* [PATCH] telemetry: fix autotest failures on Alpine
@ 2023-03-10 18:18 Bruce Richardson
2023-03-10 19:08 ` Stephen Hemminger
` (2 more replies)
0 siblings, 3 replies; 8+ messages in thread
From: Bruce Richardson @ 2023-03-10 18:18 UTC (permalink / raw)
To: dev; +Cc: Bruce Richardson, stable, Ciara Power, Declan Doherty, Radu Nicolau
On Alpine linux, the telemetry_data_autotest was failing for the
test where we had dictionaries embedded in other dictionaries up
to three levels deep. Indications are that this issue is due to
excess data being stored on the stack, so replace stack-allocated
buffer data with dynamically allocated data in the case where we
are doing recursive processing of telemetry data structures into
json.
Bugzilla ID: 1177
Fixes: c933bb5177ca ("telemetry: support array values in data object")
Fixes: d2671e642a8e ("telemetry: support dict of dicts")
Cc: stable@dpdk.org
Signed-off-by: Bruce Richardson <bruce.richardson@intel.com>
---
lib/telemetry/telemetry.c | 15 ++++++++++++---
1 file changed, 12 insertions(+), 3 deletions(-)

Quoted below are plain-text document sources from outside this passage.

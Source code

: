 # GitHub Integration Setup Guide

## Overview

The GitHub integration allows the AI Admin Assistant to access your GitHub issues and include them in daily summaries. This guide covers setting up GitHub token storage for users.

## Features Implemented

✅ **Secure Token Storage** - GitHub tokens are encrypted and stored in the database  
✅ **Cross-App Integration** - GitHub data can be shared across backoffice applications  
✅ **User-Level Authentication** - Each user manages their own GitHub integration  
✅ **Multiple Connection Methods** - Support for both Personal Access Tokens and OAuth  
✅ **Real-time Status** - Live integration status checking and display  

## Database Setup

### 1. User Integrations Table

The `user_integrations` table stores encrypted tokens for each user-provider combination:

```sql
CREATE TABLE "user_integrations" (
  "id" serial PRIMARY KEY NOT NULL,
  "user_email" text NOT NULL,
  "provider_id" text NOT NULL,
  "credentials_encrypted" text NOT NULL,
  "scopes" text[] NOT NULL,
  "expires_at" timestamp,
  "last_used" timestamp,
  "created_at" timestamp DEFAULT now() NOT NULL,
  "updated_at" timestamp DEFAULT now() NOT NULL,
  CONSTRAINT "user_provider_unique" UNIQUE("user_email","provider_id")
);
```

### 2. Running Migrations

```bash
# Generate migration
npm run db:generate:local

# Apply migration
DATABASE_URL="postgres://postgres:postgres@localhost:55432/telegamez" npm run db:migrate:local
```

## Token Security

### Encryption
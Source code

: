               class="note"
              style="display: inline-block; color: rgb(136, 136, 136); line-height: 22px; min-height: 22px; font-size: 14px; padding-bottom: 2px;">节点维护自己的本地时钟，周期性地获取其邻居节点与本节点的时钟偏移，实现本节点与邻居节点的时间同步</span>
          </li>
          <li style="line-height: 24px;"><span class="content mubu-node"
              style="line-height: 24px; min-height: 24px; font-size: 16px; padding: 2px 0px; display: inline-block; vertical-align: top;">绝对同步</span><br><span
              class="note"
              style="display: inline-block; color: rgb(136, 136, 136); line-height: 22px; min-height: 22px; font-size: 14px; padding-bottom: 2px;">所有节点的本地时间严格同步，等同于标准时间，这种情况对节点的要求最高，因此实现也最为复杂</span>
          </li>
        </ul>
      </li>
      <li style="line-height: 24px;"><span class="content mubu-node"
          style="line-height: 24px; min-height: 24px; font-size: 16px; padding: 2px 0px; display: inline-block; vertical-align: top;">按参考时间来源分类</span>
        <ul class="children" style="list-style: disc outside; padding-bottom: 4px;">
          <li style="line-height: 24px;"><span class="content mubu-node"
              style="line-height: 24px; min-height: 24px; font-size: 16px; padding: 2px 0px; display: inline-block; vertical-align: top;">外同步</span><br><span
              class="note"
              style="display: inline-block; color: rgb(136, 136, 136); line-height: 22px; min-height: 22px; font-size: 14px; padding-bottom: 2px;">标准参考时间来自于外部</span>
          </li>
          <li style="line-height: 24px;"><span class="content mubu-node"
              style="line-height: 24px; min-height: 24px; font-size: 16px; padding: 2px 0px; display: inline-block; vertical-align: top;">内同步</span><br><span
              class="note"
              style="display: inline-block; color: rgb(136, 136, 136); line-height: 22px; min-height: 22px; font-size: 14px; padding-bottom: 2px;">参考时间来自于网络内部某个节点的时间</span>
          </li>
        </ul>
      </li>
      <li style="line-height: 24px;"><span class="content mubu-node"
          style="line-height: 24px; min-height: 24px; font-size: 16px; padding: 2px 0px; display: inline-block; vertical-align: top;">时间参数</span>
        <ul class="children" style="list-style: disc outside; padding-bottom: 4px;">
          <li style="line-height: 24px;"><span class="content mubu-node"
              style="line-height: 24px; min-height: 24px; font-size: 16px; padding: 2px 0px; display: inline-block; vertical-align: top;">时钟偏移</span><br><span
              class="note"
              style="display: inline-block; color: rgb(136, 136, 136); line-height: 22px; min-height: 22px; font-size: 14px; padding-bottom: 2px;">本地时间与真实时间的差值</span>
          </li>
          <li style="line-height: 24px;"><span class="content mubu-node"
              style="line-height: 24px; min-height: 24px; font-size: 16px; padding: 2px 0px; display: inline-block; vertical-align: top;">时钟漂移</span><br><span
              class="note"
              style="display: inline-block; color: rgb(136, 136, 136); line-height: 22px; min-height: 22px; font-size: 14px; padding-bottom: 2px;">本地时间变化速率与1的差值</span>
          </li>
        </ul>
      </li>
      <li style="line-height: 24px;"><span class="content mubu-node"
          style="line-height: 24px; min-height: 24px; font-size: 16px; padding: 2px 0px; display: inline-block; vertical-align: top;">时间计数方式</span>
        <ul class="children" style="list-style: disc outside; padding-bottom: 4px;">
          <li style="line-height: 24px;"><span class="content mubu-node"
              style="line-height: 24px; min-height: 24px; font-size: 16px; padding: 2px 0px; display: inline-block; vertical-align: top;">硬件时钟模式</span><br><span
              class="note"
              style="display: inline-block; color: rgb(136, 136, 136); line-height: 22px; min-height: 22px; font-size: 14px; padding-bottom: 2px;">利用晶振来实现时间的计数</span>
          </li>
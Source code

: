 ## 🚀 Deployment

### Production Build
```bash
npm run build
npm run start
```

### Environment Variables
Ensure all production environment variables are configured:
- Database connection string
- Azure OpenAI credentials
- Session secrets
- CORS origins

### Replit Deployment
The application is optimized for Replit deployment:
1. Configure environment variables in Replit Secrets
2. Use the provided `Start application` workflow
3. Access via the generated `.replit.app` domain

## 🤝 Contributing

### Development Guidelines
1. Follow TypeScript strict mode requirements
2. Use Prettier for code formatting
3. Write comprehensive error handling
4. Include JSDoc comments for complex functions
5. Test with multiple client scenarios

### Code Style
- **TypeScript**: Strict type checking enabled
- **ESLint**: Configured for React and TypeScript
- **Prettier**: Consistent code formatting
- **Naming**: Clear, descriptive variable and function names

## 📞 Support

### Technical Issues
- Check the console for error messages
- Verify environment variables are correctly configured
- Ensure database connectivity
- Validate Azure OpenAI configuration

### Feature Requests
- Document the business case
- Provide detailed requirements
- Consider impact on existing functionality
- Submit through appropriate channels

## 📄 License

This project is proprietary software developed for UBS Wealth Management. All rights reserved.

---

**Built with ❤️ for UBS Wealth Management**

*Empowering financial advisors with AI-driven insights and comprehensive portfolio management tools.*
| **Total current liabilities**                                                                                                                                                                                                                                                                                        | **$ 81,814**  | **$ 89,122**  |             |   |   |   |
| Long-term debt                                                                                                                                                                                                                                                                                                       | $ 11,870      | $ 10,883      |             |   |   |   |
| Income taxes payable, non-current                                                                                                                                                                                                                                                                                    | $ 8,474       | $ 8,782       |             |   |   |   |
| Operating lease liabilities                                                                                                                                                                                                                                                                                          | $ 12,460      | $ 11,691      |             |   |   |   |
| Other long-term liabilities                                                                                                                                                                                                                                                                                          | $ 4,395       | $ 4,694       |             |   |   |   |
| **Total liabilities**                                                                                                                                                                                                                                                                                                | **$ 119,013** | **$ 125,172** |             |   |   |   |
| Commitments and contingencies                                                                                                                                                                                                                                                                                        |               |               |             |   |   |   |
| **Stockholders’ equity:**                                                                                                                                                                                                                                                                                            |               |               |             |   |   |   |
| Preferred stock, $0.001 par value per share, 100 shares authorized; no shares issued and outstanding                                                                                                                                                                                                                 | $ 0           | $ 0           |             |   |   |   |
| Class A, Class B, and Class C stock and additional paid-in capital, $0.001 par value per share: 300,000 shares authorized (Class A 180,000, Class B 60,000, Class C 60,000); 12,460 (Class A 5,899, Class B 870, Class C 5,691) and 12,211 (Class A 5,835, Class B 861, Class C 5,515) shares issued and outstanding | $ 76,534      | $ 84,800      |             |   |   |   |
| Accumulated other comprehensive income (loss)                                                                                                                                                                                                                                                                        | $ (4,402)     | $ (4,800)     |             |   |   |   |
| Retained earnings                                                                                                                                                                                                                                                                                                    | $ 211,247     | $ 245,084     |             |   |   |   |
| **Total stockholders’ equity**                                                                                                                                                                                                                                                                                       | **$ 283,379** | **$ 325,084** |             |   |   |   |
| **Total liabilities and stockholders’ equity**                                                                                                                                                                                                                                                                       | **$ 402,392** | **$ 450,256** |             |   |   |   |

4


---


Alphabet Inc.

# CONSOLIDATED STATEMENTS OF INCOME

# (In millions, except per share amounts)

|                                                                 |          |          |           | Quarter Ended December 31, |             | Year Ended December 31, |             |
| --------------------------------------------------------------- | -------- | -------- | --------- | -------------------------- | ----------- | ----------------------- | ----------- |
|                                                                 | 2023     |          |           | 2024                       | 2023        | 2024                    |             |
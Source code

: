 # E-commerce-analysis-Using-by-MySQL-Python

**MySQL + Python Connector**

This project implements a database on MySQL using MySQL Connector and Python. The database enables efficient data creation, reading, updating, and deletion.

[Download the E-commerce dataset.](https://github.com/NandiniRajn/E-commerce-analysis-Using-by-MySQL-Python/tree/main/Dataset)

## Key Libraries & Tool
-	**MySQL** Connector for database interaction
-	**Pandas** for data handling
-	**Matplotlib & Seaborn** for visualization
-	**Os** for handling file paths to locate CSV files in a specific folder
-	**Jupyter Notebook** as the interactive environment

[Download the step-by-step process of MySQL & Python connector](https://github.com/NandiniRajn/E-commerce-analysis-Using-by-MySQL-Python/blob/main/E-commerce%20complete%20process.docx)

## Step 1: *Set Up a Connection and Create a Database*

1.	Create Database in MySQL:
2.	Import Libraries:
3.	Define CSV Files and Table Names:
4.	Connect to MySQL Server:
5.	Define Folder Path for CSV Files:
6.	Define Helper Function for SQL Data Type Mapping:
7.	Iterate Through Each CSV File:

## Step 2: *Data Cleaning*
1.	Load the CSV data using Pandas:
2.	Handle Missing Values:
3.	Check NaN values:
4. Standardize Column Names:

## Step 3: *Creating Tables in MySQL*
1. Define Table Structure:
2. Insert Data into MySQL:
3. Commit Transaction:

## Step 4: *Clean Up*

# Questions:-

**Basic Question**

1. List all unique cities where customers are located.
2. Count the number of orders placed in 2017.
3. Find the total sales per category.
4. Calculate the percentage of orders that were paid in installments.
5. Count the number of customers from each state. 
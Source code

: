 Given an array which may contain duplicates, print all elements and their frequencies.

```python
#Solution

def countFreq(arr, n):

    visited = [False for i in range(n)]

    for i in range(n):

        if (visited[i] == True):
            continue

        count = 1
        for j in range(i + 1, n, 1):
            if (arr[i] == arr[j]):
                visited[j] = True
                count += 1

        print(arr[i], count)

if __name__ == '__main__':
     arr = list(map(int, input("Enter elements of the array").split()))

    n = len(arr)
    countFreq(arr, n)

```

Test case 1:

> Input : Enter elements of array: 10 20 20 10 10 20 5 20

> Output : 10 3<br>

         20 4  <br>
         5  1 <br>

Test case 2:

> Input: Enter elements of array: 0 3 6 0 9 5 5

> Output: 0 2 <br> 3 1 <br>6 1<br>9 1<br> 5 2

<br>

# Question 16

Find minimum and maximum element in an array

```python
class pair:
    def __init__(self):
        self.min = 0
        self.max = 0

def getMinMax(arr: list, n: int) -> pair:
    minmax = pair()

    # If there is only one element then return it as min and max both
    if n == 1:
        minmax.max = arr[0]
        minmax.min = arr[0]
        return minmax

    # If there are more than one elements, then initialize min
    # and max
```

diff --git a/lib/telemetry/telemetry.c b/lib/telemetry/telemetry.c
index 7bceadcee7..34d371ab8a 100644
--- a/lib/telemetry/telemetry.c
+++ b/lib/telemetry/telemetry.c
@@ -208,7 +208,9 @@ container_to_json(const struct rte_tel_data *d, char *out_buf, size_t buf_len)
break;
case RTE_TEL_CONTAINER:
{
- char temp[buf_len];
+ char *temp = malloc(buf_len);
+ if (temp == NULL)
+ break;
const struct container *cont =
&v->value.container;
if (container_to_json(cont->data,
@@ -219,6 +221,7 @@ container_to_json(const struct rte_tel_data *d, char *out_buf, size_t buf_len)
v->name, temp);
if (!cont->keep)
rte_tel_data_free(cont->data);
+ free(temp);
break;
}
}
@@ -275,7 +278,9 @@ output_json(const char *cmd, const struct rte_tel_data *d, int s)
break;
case RTE_TEL_CONTAINER:
{
- char temp[buf_len];
+ char *temp = malloc(buf_len);
+ if (temp == NULL)
+ break;
const struct container *cont =
&v->value.container;
if (container_to_json(cont->data,
@@ -286,6 +291,7 @@ output_json(const char *cmd, const struct rte_tel_data *d, int s)
v->name, temp);
if (!cont->keep)
rte_tel_data_free(cont->data);
+ free(temp);
}
}
}
@@ -311,7 +317,9 @@ output_json(const char *cmd, const struct rte_tel_data *d, int s)
buf_len, used,
d->data.array[i].uval);
else if (d->type == TEL_ARRAY_CONTAINER) {
- char temp[buf_len];
+ char *temp = malloc(buf_len);
+ if (temp == NULL)
+ break;
const struct container *rec_data =
&d->data.array[i].container;
if (container_to_json(rec_data->data,
@@ -321,6 +329,7 @@ output_json(const char *cmd, const struct rte_tel_data *d, int s)
buf_len, used, temp);
if (!rec_data->keep)
rte_tel_data_free(rec_data->data);
+ free(temp);
}
break;
}
--
2.37.2
^ permalink raw reply [flat|nested] 8+ messages in thread
* Re: [PATCH] telemetry: fix autotest failures on Alpine
2023-03-10 18:18 [PATCH] telemetry: fix autotest failures on Alpine Bruce Richardson
@ 2023-03-10 19:08 ` Stephen Hemminger
2023-03-13 9:38 ` Bruce Richardson
[not found] ` <20230405154414.183915-1-bruce.richardson@intel.com>
[not found] ` <20230405160326.186921-1-bruce.richardson@intel.com>
2 siblings, 1 reply; 8+ messages in thread
From: Stephen Hemminger @ 2023-03-10 19:08 UTC (permalink / raw)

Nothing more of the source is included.